Il Sindaco Antonio Decaro, dal canto suo ha detto che  “quest’anno la Campionaria sembrava impensabile e invece oggi siamo qui a presentarla; La Fiera rappresenta una leva economica alla quale non si poteva rinunciare. Adesso riparte rispettando i protocolli sanitari.”.

“Oggi – ha concluso il Presidente della Regione Puglia Michele  Emiliano -ricomincia il cammino della Fiera del Levante; soprattutto con l’applicazione di regole e attenzioni legate alle prescrizioni che abbiamo dato. La Fiera del Levante non si ferma, va avanti, riprende il suo ruolo di promozione dell’economia e dell’immagine della Puglia. E’ un impegno per avviare tutte le attività economiche dopo il lockdown;   la popolazione è ancora scossa dalle misure restrittive e contingentali adottate dal Governo centrale per fronteggiare la crisi epidemiologica”

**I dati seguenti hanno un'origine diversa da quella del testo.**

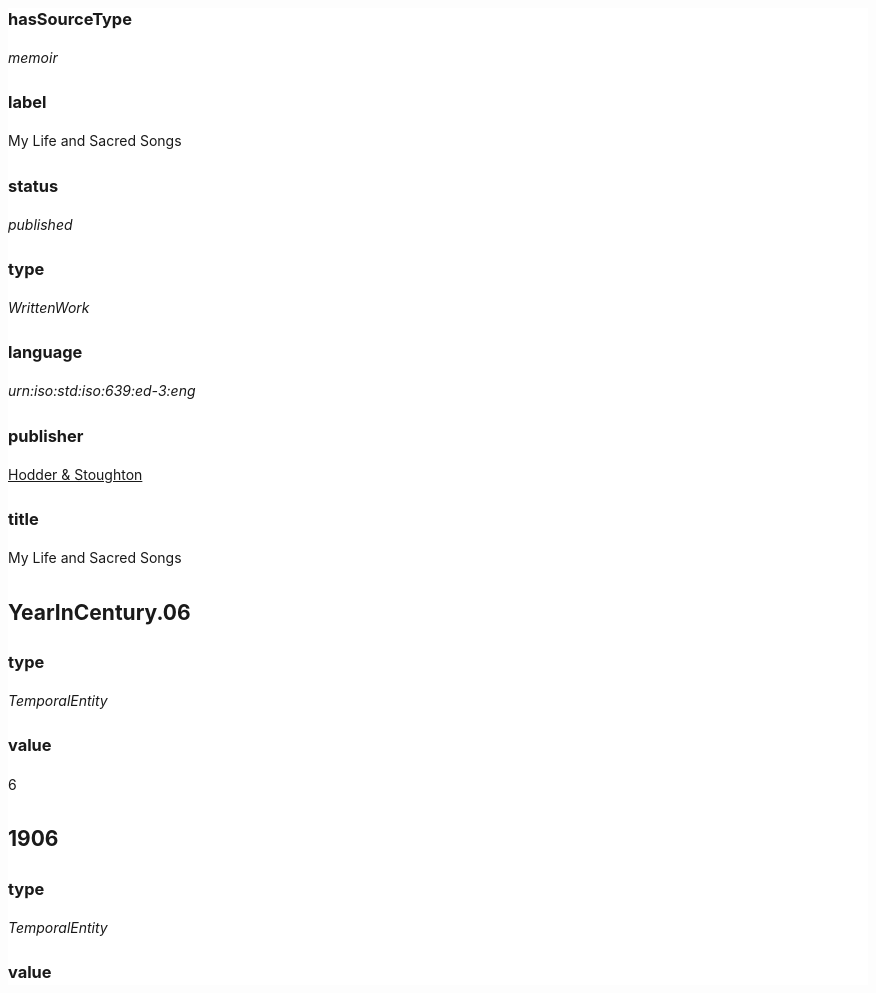 ### hasSourceType


*memoir*

### label


My Life and Sacred Songs

### status


*published*

### type


*WrittenWork*

### language


*urn:iso:std:iso:639:ed-3:eng*

### publisher


[Hodder & Stoughton](#Hodder-&-Stoughton)

### title


My Life and Sacred Songs

## YearInCentury.06

### type


*TemporalEntity*

### value


6

## 1906

### type


*TemporalEntity*

### value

Ora c’è un sistema che è stato predisposto per la sorveglianza epidemiologica di tutta la regione, ha aggiunto il Governatore M. Emiliano,  che verrà completato a giorni con l’arrivo dei macchinari per realizzare i tamponi, con il  protocollo di intesa tra i dipartimenti di prevenzione e le forze dell’ordine per le indagini epidemiologiche,  con l’autosegnalazione di tutte le persone che vanno e vengono dalla Puglia che  sta consentendo di trovare tutti i positivi che vengono da altri Paesi.

Non si esclude  di rafforzare in modo particolare la collaborazione con la Repubblica di Albania perché è la regione con la quale la Puglia ha  maggiori scambi. La Fiera del Levante è un esempio di grande organizzazione, e questa è una grande sfida se fare o non fare la fiera. Gli uffici delle ASL – ha concluso M. Emiliano –  sono stati rinforzati con molte figure professionali così da poter fare 10 mila tamponi al giorno. In campo ci saranno medici di medicina generale, così tutte le attività potranno riprendere piano piano il loro ritmo. Certamente i rischi non spariscono, perché il nemico invisibile, il Covid-19, è ancora presente. Si potrà combatterlo solo con la prudenza e la cautela.

All’inaugurazione della Fiera del Levante è prevista la partecipazione del presidente del Consiglio dei Ministri Giuseppe Conte.